Furthermore and moreover are often understood as synonyms. However, there is a difference in meaning between them.

FURTHERMORE

Use furthermore when you add something to what you just said.

Earlier research has shown that this applies to several sectors. Furthermore, this has been confirmed in our interviews.

MOREOVER

Use moreover to indicate that you add something beyond what has been said, something different. Sometimes moreover could be said to mean ”further and more importantly”.

Using your cellphone while driving is against the law in some countries. Moreover, you risk your own life and that of others.

Sunset behind a town on a hilltop
The sunset was magnificent. Moreover, the whole day had been fantastic with walks in the narrow streets and a gorgeous lunch in the old town.

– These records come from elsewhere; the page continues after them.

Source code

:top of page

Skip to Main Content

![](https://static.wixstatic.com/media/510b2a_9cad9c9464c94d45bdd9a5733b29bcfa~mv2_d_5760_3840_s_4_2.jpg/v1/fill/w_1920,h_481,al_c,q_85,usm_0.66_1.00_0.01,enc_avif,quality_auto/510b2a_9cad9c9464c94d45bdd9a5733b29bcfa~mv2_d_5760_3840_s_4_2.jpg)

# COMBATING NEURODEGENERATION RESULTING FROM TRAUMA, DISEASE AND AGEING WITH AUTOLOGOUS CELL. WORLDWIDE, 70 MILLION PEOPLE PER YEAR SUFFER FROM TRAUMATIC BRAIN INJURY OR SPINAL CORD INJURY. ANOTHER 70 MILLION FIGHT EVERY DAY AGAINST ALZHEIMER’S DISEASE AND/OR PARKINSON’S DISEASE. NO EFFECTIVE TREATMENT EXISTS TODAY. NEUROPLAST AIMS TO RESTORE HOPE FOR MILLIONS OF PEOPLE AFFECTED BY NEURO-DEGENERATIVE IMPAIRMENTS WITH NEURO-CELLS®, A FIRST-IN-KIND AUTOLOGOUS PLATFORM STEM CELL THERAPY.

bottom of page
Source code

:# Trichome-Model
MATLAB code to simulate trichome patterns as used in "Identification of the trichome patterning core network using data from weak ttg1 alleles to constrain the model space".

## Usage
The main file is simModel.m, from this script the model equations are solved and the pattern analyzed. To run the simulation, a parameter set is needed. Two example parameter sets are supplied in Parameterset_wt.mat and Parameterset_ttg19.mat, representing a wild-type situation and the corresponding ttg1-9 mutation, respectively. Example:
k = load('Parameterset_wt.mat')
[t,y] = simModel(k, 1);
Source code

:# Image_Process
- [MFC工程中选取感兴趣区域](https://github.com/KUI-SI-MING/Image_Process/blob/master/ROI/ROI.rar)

Furthermore and moreover are transitional words. Transitional words (or transition words) are used to describe relationships between ideas, to help the reader progress from one idea to the next. They can, for example, express addition (also, and, besides, further, likewise, again), contrast (but, however, on the contrary), time (after, before, usually, finally), space (above, below, behind, opposite), details (especially, particularly) and consequence (therefore, hence, consequently, because).

To sum up:
Furthermore (in addition to what has been said) adds information.

Moreover (beyond what has been said) builds up the argument, ”not only that”, adds a reason of a different kind, adds to diversity, ”more importantly”.